■ **What needs to be done**:
Write out, exactly as they stand, the line containing "Hello world repository for git tutorial" and all subsequent lines up to and including the final line of the records.

Source texts of formatted documents

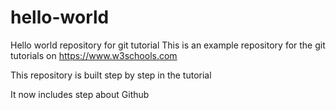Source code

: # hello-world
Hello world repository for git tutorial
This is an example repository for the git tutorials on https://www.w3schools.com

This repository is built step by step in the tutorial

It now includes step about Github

■ **Finished task**:
Hello world repository for git tutorial
This is an example repository for the git tutorials on https://www.w3schools.com

This repository is built step by step in the tutorial

It now includes step about Github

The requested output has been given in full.